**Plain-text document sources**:

□ □ □

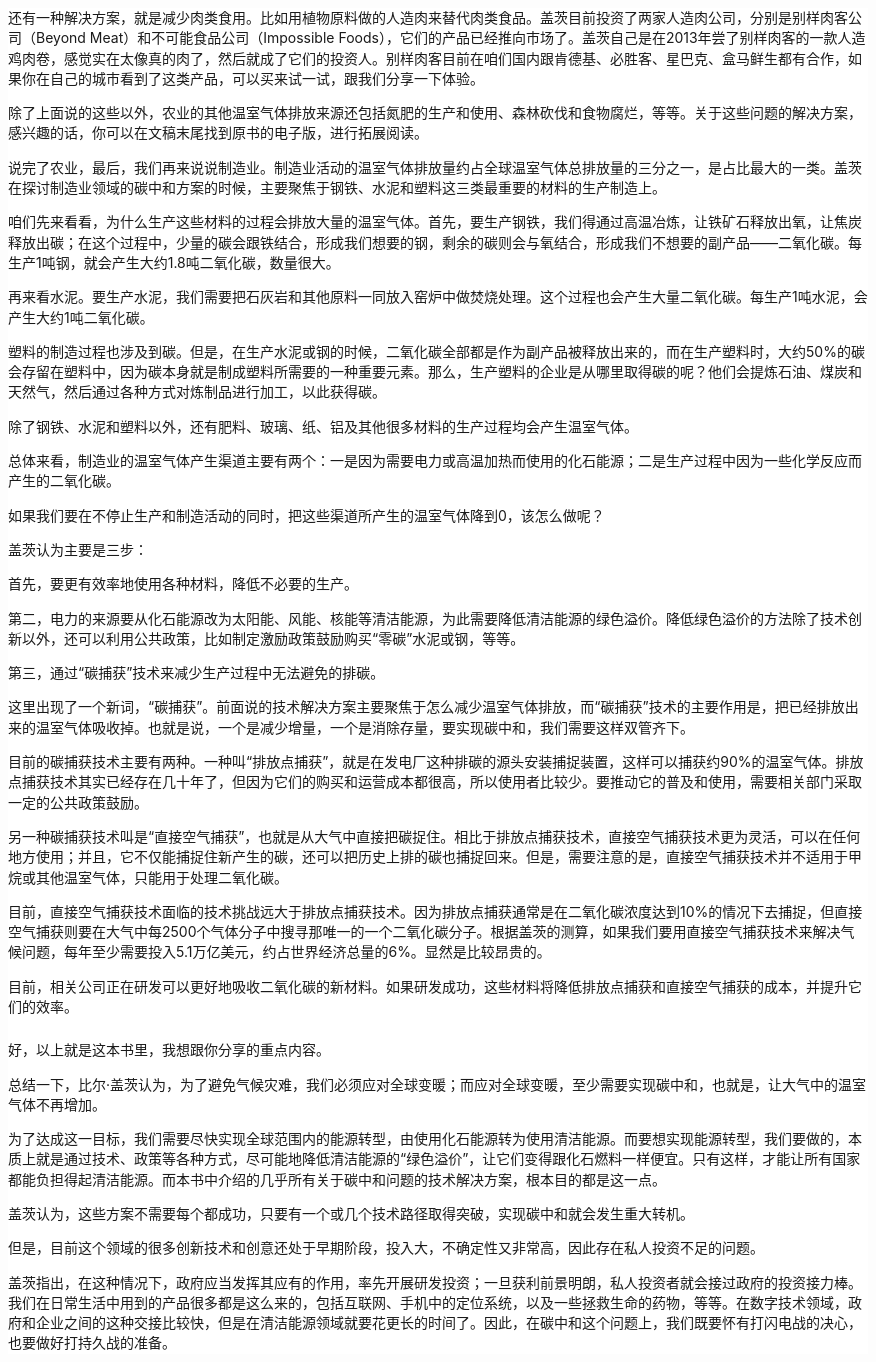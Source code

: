 还有一种解决方案，就是减少肉类食用。比如用植物原料做的人造肉来替代肉类食品。盖茨目前投资了两家人造肉公司，分别是别样肉客公司（Beyond Meat）和不可能食品公司（Impossible Foods），它们的产品已经推向市场了。盖茨自己是在2013年尝了别样肉客的一款人造鸡肉卷，感觉实在太像真的肉了，然后就成了它们的投资人。别样肉客目前在咱们国内跟肯德基、必胜客、星巴克、盒马鲜生都有合作，如果你在自己的城市看到了这类产品，可以买来试一试，跟我们分享一下体验。

除了上面说的这些以外，农业的其他温室气体排放来源还包括氮肥的生产和使用、森林砍伐和食物腐烂，等等。关于这些问题的解决方案，感兴趣的话，你可以在文稿末尾找到原书的电子版，进行拓展阅读。

说完了农业，最后，我们再来说说制造业。制造业活动的温室气体排放量约占全球温室气体总排放量的三分之一，是占比最大的一类。盖茨在探讨制造业领域的碳中和方案的时候，主要聚焦于钢铁、水泥和塑料这三类最重要的材料的生产制造上。

咱们先来看看，为什么生产这些材料的过程会排放大量的温室气体。首先，要生产钢铁，我们得通过高温冶炼，让铁矿石释放出氧，让焦炭释放出碳；在这个过程中，少量的碳会跟铁结合，形成我们想要的钢，剩余的碳则会与氧结合，形成我们不想要的副产品——二氧化碳。每生产1吨钢，就会产生大约1.8吨二氧化碳，数量很大。

再来看水泥。要生产水泥，我们需要把石灰岩和其他原料一同放入窑炉中做焚烧处理。这个过程也会产生大量二氧化碳。每生产1吨水泥，会产生大约1吨二氧化碳。

塑料的制造过程也涉及到碳。但是，在生产水泥或钢的时候，二氧化碳全部都是作为副产品被释放出来的，而在生产塑料时，大约50%的碳会存留在塑料中，因为碳本身就是制成塑料所需要的一种重要元素。那么，生产塑料的企业是从哪里取得碳的呢？他们会提炼石油、煤炭和天然气，然后通过各种方式对炼制品进行加工，以此获得碳。

除了钢铁、水泥和塑料以外，还有肥料、玻璃、纸、铝及其他很多材料的生产过程均会产生温室气体。

总体来看，制造业的温室气体产生渠道主要有两个：一是因为需要电力或高温加热而使用的化石能源；二是生产过程中因为一些化学反应而产生的二氧化碳。

如果我们要在不停止生产和制造活动的同时，把这些渠道所产生的温室气体降到0，该怎么做呢？

盖茨认为主要是三步：

首先，要更有效率地使用各种材料，降低不必要的生产。

第二，电力的来源要从化石能源改为太阳能、风能、核能等清洁能源，为此需要降低清洁能源的绿色溢价。降低绿色溢价的方法除了技术创新以外，还可以利用公共政策，比如制定激励政策鼓励购买“零碳”水泥或钢，等等。

第三，通过“碳捕获”技术来减少生产过程中无法避免的排碳。

这里出现了一个新词，“碳捕获”。前面说的技术解决方案主要聚焦于怎么减少温室气体排放，而“碳捕获”技术的主要作用是，把已经排放出来的温室气体吸收掉。也就是说，一个是减少增量，一个是消除存量，要实现碳中和，我们需要这样双管齐下。

目前的碳捕获技术主要有两种。一种叫“排放点捕获”，就是在发电厂这种排碳的源头安装捕捉装置，这样可以捕获约90%的温室气体。排放点捕获技术其实已经存在几十年了，但因为它们的购买和运营成本都很高，所以使用者比较少。要推动它的普及和使用，需要相关部门采取一定的公共政策鼓励。

另一种碳捕获技术叫是“直接空气捕获”，也就是从大气中直接把碳捉住。相比于排放点捕获技术，直接空气捕获技术更为灵活，可以在任何地方使用；并且，它不仅能捕捉住新产生的碳，还可以把历史上排的碳也捕捉回来。但是，需要注意的是，直接空气捕获技术并不适用于甲烷或其他温室气体，只能用于处理二氧化碳。

目前，直接空气捕获技术面临的技术挑战远大于排放点捕获技术。因为排放点捕获通常是在二氧化碳浓度达到10%的情况下去捕捉，但直接空气捕获则要在大气中每2500个气体分子中搜寻那唯一的一个二氧化碳分子。根据盖茨的测算，如果我们要用直接空气捕获技术来解决气候问题，每年至少需要投入5.1万亿美元，约占世界经济总量的6%。显然是比较昂贵的。

目前，相关公司正在研发可以更好地吸收二氧化碳的新材料。如果研发成功，这些材料将降低排放点捕获和直接空气捕获的成本，并提升它们的效率。

###     



好，以上就是这本书里，我想跟你分享的重点内容。

总结一下，比尔·盖茨认为，为了避免气候灾难，我们必须应对全球变暖；而应对全球变暖，至少需要实现碳中和，也就是，让大气中的温室气体不再增加。

为了达成这一目标，我们需要尽快实现全球范围内的能源转型，由使用化石能源转为使用清洁能源。而要想实现能源转型，我们要做的，本质上就是通过技术、政策等各种方式，尽可能地降低清洁能源的“绿色溢价”，让它们变得跟化石燃料一样便宜。只有这样，才能让所有国家都能负担得起清洁能源。而本书中介绍的几乎所有关于碳中和问题的技术解决方案，根本目的都是这一点。

盖茨认为，这些方案不需要每个都成功，只要有一个或几个技术路径取得突破，实现碳中和就会发生重大转机。

但是，目前这个领域的很多创新技术和创意还处于早期阶段，投入大，不确定性又非常高，因此存在私人投资不足的问题。

盖茨指出，在这种情况下，政府应当发挥其应有的作用，率先开展研发投资；一旦获利前景明朗，私人投资者就会接过政府的投资接力棒。我们在日常生活中用到的产品很多都是这么来的，包括互联网、手机中的定位系统，以及一些拯救生命的药物，等等。在数字技术领域，政府和企业之间的这种交接比较快，但是在清洁能源领域就要花更长的时间了。因此，在碳中和这个问题上，我们既要怀有打闪电战的决心，也要做好打持久战的准备。
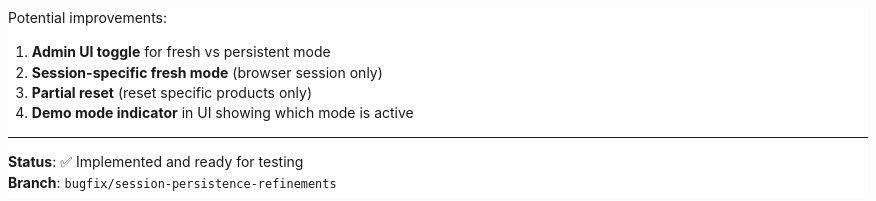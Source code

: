 Potential improvements:
1. **Admin UI toggle** for fresh vs persistent mode
2. **Session-specific fresh mode** (browser session only)
3. **Partial reset** (reset specific products only)
4. **Demo mode indicator** in UI showing which mode is active

---

**Status**: ✅ Implemented and ready for testing  
**Branch**: `bugfix/session-persistence-refinements`
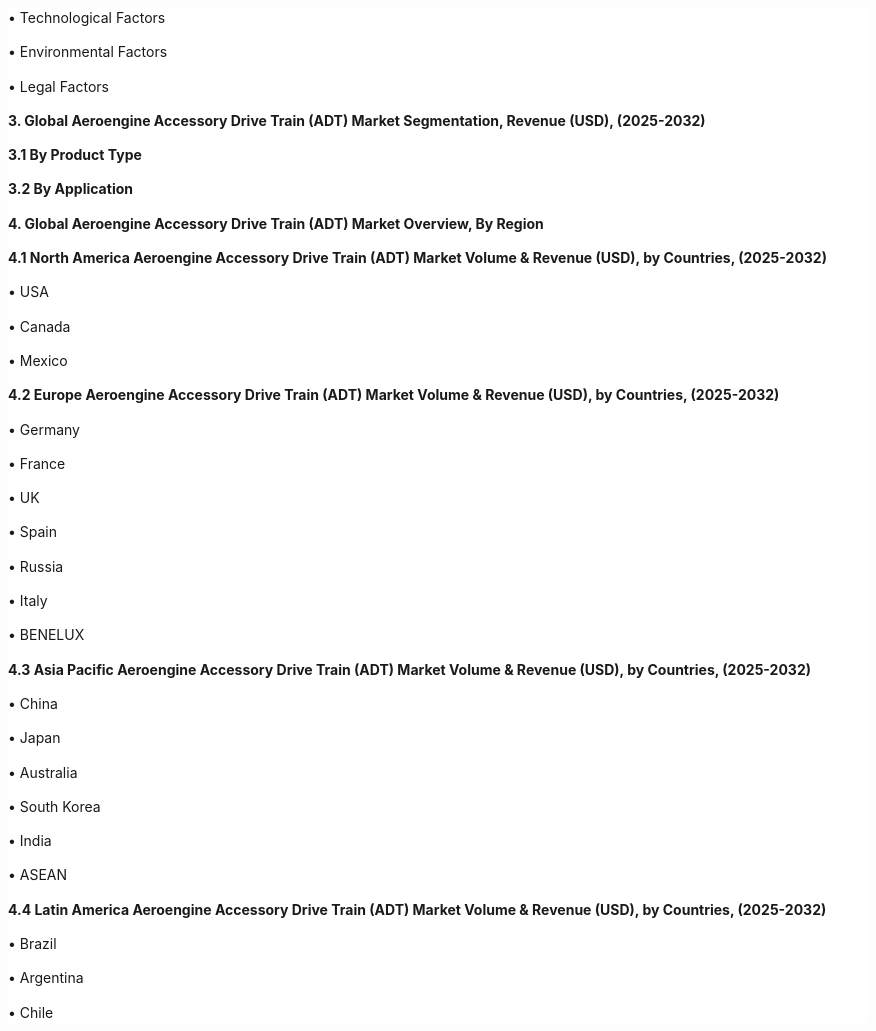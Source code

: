• Technological Factors

• Environmental Factors

• Legal Factors

<strong>3. Global Aeroengine Accessory Drive Train (ADT) Market Segmentation, Revenue (USD), (2025-2032)</strong>

<strong>3.1 By Product Type</strong>

<strong>3.2 By Application</strong>

<strong>4. Global Aeroengine Accessory Drive Train (ADT) Market Overview, By Region</strong>

<strong>4.1 North America Aeroengine Accessory Drive Train (ADT) Market Volume &amp; Revenue (USD), by Countries, (2025-2032)</strong>

• USA

• Canada

• Mexico

<strong>4.2 Europe Aeroengine Accessory Drive Train (ADT) Market Volume &amp; Revenue (USD), by Countries, (2025-2032)</strong>

• Germany

• France

• UK

• Spain

• Russia

• Italy

• BENELUX

<strong>4.3 Asia Pacific Aeroengine Accessory Drive Train (ADT) Market Volume &amp; Revenue (USD), by Countries, (2025-2032)</strong>

• China

• Japan

• Australia

• South Korea

• India

• ASEAN

<strong>4.4 Latin America Aeroengine Accessory Drive Train (ADT) Market Volume &amp; Revenue (USD), by Countries, (2025-2032)</strong>

• Brazil

• Argentina

• Chile
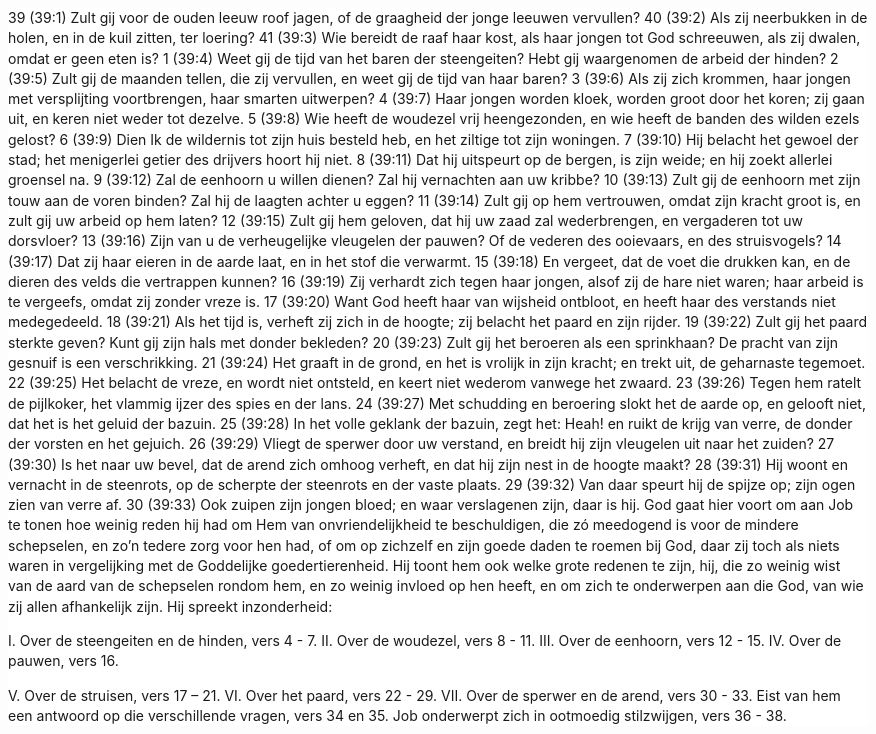 39 (39:1) Zult gij voor de ouden leeuw roof jagen, of de graagheid der jonge leeuwen vervullen? 40 (39:2) Als zij neerbukken in de holen, en in de kuil zitten, ter loering? 41 (39:3) Wie bereidt de raaf haar kost, als haar jongen tot God schreeuwen, als zij dwalen, omdat er geen eten is? 1 (39:4) Weet gij de tijd van het baren der steengeiten? Hebt gij waargenomen de arbeid der hinden? 2 (39:5) Zult gij de maanden tellen, die zij vervullen, en weet gij de tijd van haar baren? 3 (39:6) Als zij zich krommen, haar jongen met versplijting voortbrengen, haar smarten uitwerpen? 4 (39:7) Haar jongen worden kloek, worden groot door het koren; zij gaan uit, en keren niet weder tot dezelve. 
5 (39:8) Wie heeft de woudezel vrij heengezonden, en wie heeft de banden des wilden ezels gelost? 6 (39:9) Dien Ik de wildernis tot zijn huis besteld heb, en het ziltige tot zijn woningen. 7 (39:10) Hij belacht het gewoel der stad; het menigerlei getier des drijvers hoort hij niet. 8 (39:11) Dat hij uitspeurt op de bergen, is zijn weide; en hij zoekt allerlei groensel na. 9 (39:12) Zal de eenhoorn u willen dienen? Zal hij vernachten aan uw kribbe? 10 (39:13) Zult gij de eenhoorn met zijn touw aan de voren binden? Zal hij de laagten achter u eggen? 11 (39:14) Zult gij op hem vertrouwen, omdat zijn kracht groot is, en zult gij uw arbeid op hem laten? 12 (39:15) Zult gij hem geloven, dat hij uw zaad zal wederbrengen, en vergaderen tot uw dorsvloer? 
13 (39:16) Zijn van u de verheugelijke vleugelen der pauwen? Of de vederen des ooievaars, en des struisvogels? 14 (39:17) Dat zij haar eieren in de aarde laat, en in het stof die verwarmt. 15 (39:18) En vergeet, dat de voet die drukken kan, en de dieren des velds die vertrappen kunnen? 16 (39:19) Zij verhardt zich tegen haar jongen, alsof zij de hare niet waren; haar arbeid is te vergeefs, omdat zij zonder vreze is. 17 (39:20) Want God heeft haar van wijsheid ontbloot, en heeft haar des verstands niet medegedeeld. 18 (39:21) Als het tijd is, verheft zij zich in de hoogte; zij belacht het paard en zijn rijder. 
19 (39:22) Zult gij het paard sterkte geven? Kunt gij zijn hals met donder bekleden? 20 (39:23) Zult gij het beroeren als een sprinkhaan? De pracht van zijn gesnuif is een verschrikking. 21 (39:24) Het graaft in de grond, en het is vrolijk in zijn kracht; en trekt uit, de geharnaste tegemoet. 22 (39:25) Het belacht de vreze, en wordt niet ontsteld, en keert niet wederom vanwege het zwaard. 23 (39:26) Tegen hem ratelt de pijlkoker, het vlammig ijzer des spies en der lans. 24 (39:27) Met schudding en beroering slokt het de aarde op, en gelooft niet, dat het is het geluid der bazuin. 25 (39:28) In het volle geklank der bazuin, zegt het: Heah! en ruikt de krijg van verre, de donder der vorsten en het gejuich. 
26 (39:29) Vliegt de sperwer door uw verstand, en breidt hij zijn vleugelen uit naar het zuiden? 27 (39:30) Is het naar uw bevel, dat de arend zich omhoog verheft, en dat hij zijn nest in de hoogte maakt? 28 (39:31) Hij woont en vernacht in de steenrots, op de scherpte der steenrots en der vaste plaats. 29 (39:32) Van daar speurt hij de spijze op; zijn ogen zien van verre af. 30 (39:33) Ook zuipen zijn jongen bloed; en waar verslagenen zijn, daar is hij. God gaat hier voort om aan Job te tonen hoe weinig reden hij had om Hem van onvriendelijkheid te beschuldigen, die zó meedogend is voor de mindere schepselen, en zo’n tedere zorg voor hen had, of om op zichzelf en zijn goede daden te roemen bij God, daar zij toch als niets waren in vergelijking met de Goddelijke goedertierenheid. Hij toont hem ook welke grote redenen te zijn, hij, die zo weinig wist van de aard van de schepselen rondom hem, en zo weinig invloed op hen heeft, en om zich te onderwerpen aan die God, van wie zij allen afhankelijk zijn. Hij spreekt inzonderheid:

I. Over de steengeiten en de hinden, vers 4 - 7.
II. Over de woudezel, vers 8 - 11.
III. Over de eenhoorn, vers 12 - 15.
IV. Over de pauwen, vers 16.

V. Over de struisen, vers 17 – 21. 
VI. Over het paard, vers 22 - 29. 
VII. Over de sperwer en de arend, vers 30 - 33. 
Eist van hem een antwoord op die verschillende vragen, vers 34 en 35.
Job onderwerpt zich in ootmoedig stilzwijgen, vers 36 - 38.
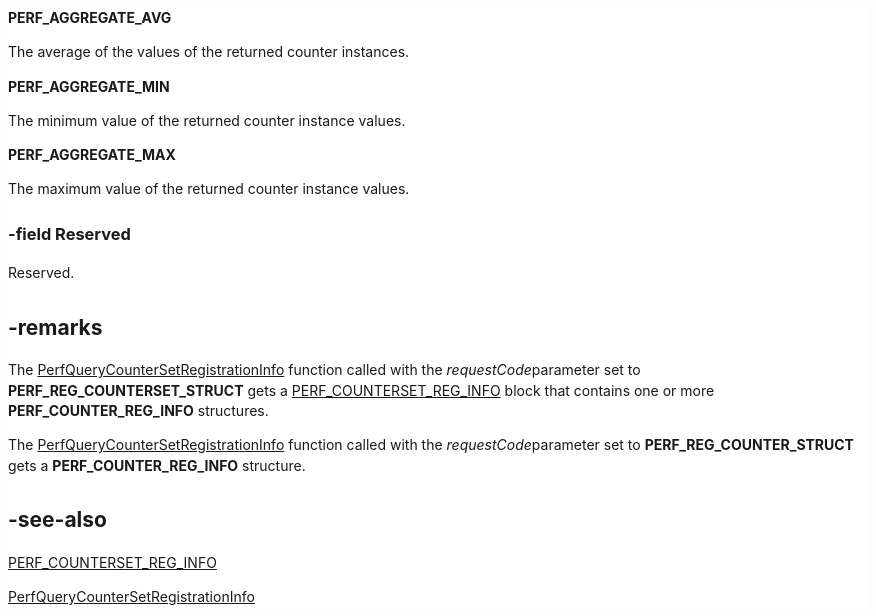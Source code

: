 </td>
</tr>
<tr>
<td width="40%"><a id="PERF_AGGREGATE_AVG"></a><a id="perf_aggregate_avg"></a><dl>
<dt><b>PERF_AGGREGATE_AVG</b></dt>
</dl>
</td>
<td width="60%">
The average of the values of the returned counter instances.

</td>
</tr>
<tr>
<td width="40%"><a id="PERF_AGGREGATE_MIN"></a><a id="perf_aggregate_min"></a><dl>
<dt><b>PERF_AGGREGATE_MIN</b></dt>
</dl>
</td>
<td width="60%">
    The minimum value of the returned counter instance values. 


</td>
</tr>
<tr>
<td width="40%"><a id="PERF_AGGREGATE_MAX_"></a><a id="perf_aggregate_max_"></a><dl>
<dt><b>PERF_AGGREGATE_MAX </b></dt>
</dl>
</td>
<td width="60%">
    The maximum value of the returned counter instance values.


</td>
</tr>
</table>

### -field Reserved

Reserved.

## -remarks

The <a href="/windows/desktop/api/perflib/nf-perflib-perfquerycountersetregistrationinfo">PerfQueryCounterSetRegistrationInfo</a> function called with the <i>requestCode</i>parameter set to <b>PERF_REG_COUNTERSET_STRUCT</b> gets a <a href="/windows/desktop/api/perflib/ns-perflib-perf_counterset_reg_info">PERF_COUNTERSET_REG_INFO</a> block that
contains one or more <b>PERF_COUNTER_REG_INFO</b> structures.



The <a href="/windows/desktop/api/perflib/nf-perflib-perfquerycountersetregistrationinfo">PerfQueryCounterSetRegistrationInfo</a> function called with the <i>requestCode</i>parameter set to 
<b>PERF_REG_COUNTER_STRUCT</b> gets a <b>PERF_COUNTER_REG_INFO</b> structure.

## -see-also

<a href="/windows/desktop/api/perflib/ns-perflib-perf_counterset_reg_info">PERF_COUNTERSET_REG_INFO</a>



<a href="/windows/desktop/api/perflib/nf-perflib-perfquerycountersetregistrationinfo">PerfQueryCounterSetRegistrationInfo</a>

□ □ □

**Task details**: From the opening line of the entries above to the line containing "总结一下，比尔·盖茨认为，为", please transcribe each line exactly, skipping every picture.

**Answer box**:
Source code

: 还有一种解决方案，就是减少肉类食用。比如用植物原料做的人造肉来替代肉类食品。盖茨目前投资了两家人造肉公司，分别是别样肉客公司（Beyond Meat）和不可能食品公司（Impossible Foods），它们的产品已经推向市场了。盖茨自己是在2013年尝了别样肉客的一款人造鸡肉卷，感觉实在太像真的肉了，然后就成了它们的投资人。别样肉客目前在咱们国内跟肯德基、必胜客、星巴克、盒马鲜生都有合作，如果你在自己的城市看到了这类产品，可以买来试一试，跟我们分享一下体验。

除了上面说的这些以外，农业的其他温室气体排放来源还包括氮肥的生产和使用、森林砍伐和食物腐烂，等等。关于这些问题的解决方案，感兴趣的话，你可以在文稿末尾找到原书的电子版，进行拓展阅读。

说完了农业，最后，我们再来说说制造业。制造业活动的温室气体排放量约占全球温室气体总排放量的三分之一，是占比最大的一类。盖茨在探讨制造业领域的碳中和方案的时候，主要聚焦于钢铁、水泥和塑料这三类最重要的材料的生产制造上。

咱们先来看看，为什么生产这些材料的过程会排放大量的温室气体。首先，要生产钢铁，我们得通过高温冶炼，让铁矿石释放出氧，让焦炭释放出碳；在这个过程中，少量的碳会跟铁结合，形成我们想要的钢，剩余的碳则会与氧结合，形成我们不想要的副产品——二氧化碳。每生产1吨钢，就会产生大约1.8吨二氧化碳，数量很大。

再来看水泥。要生产水泥，我们需要把石灰岩和其他原料一同放入窑炉中做焚烧处理。这个过程也会产生大量二氧化碳。每生产1吨水泥，会产生大约1吨二氧化碳。

塑料的制造过程也涉及到碳。但是，在生产水泥或钢的时候，二氧化碳全部都是作为副产品被释放出来的，而在生产塑料时，大约50%的碳会存留在塑料中，因为碳本身就是制成塑料所需要的一种重要元素。那么，生产塑料的企业是从哪里取得碳的呢？他们会提炼石油、煤炭和天然气，然后通过各种方式对炼制品进行加工，以此获得碳。

除了钢铁、水泥和塑料以外，还有肥料、玻璃、纸、铝及其他很多材料的生产过程均会产生温室气体。

总体来看，制造业的温室气体产生渠道主要有两个：一是因为需要电力或高温加热而使用的化石能源；二是生产过程中因为一些化学反应而产生的二氧化碳。

如果我们要在不停止生产和制造活动的同时，把这些渠道所产生的温室气体降到0，该怎么做呢？

盖茨认为主要是三步：

首先，要更有效率地使用各种材料，降低不必要的生产。

第二，电力的来源要从化石能源改为太阳能、风能、核能等清洁能源，为此需要降低清洁能源的绿色溢价。降低绿色溢价的方法除了技术创新以外，还可以利用公共政策，比如制定激励政策鼓励购买“零碳”水泥或钢，等等。

第三，通过“碳捕获”技术来减少生产过程中无法避免的排碳。

这里出现了一个新词，“碳捕获”。前面说的技术解决方案主要聚焦于怎么减少温室气体排放，而“碳捕获”技术的主要作用是，把已经排放出来的温室气体吸收掉。也就是说，一个是减少增量，一个是消除存量，要实现碳中和，我们需要这样双管齐下。

目前的碳捕获技术主要有两种。一种叫“排放点捕获”，就是在发电厂这种排碳的源头安装捕捉装置，这样可以捕获约90%的温室气体。排放点捕获技术其实已经存在几十年了，但因为它们的购买和运营成本都很高，所以使用者比较少。要推动它的普及和使用，需要相关部门采取一定的公共政策鼓励。

另一种碳捕获技术叫是“直接空气捕获”，也就是从大气中直接把碳捉住。相比于排放点捕获技术，直接空气捕获技术更为灵活，可以在任何地方使用；并且，它不仅能捕捉住新产生的碳，还可以把历史上排的碳也捕捉回来。但是，需要注意的是，直接空气捕获技术并不适用于甲烷或其他温室气体，只能用于处理二氧化碳。

目前，直接空气捕获技术面临的技术挑战远大于排放点捕获技术。因为排放点捕获通常是在二氧化碳浓度达到10%的情况下去捕捉，但直接空气捕获则要在大气中每2500个气体分子中搜寻那唯一的一个二氧化碳分子。根据盖茨的测算，如果我们要用直接空气捕获技术来解决气候问题，每年至少需要投入5.1万亿美元，约占世界经济总量的6%。显然是比较昂贵的。

目前，相关公司正在研发可以更好地吸收二氧化碳的新材料。如果研发成功，这些材料将降低排放点捕获和直接空气捕获的成本，并提升它们的效率。

###     



好，以上就是这本书里，我想跟你分享的重点内容。

总结一下，比尔·盖茨认为，为了避免气候灾难，我们必须应对全球变暖；而应对全球变暖，至少需要实现碳中和，也就是，让大气中的温室气体不再增加。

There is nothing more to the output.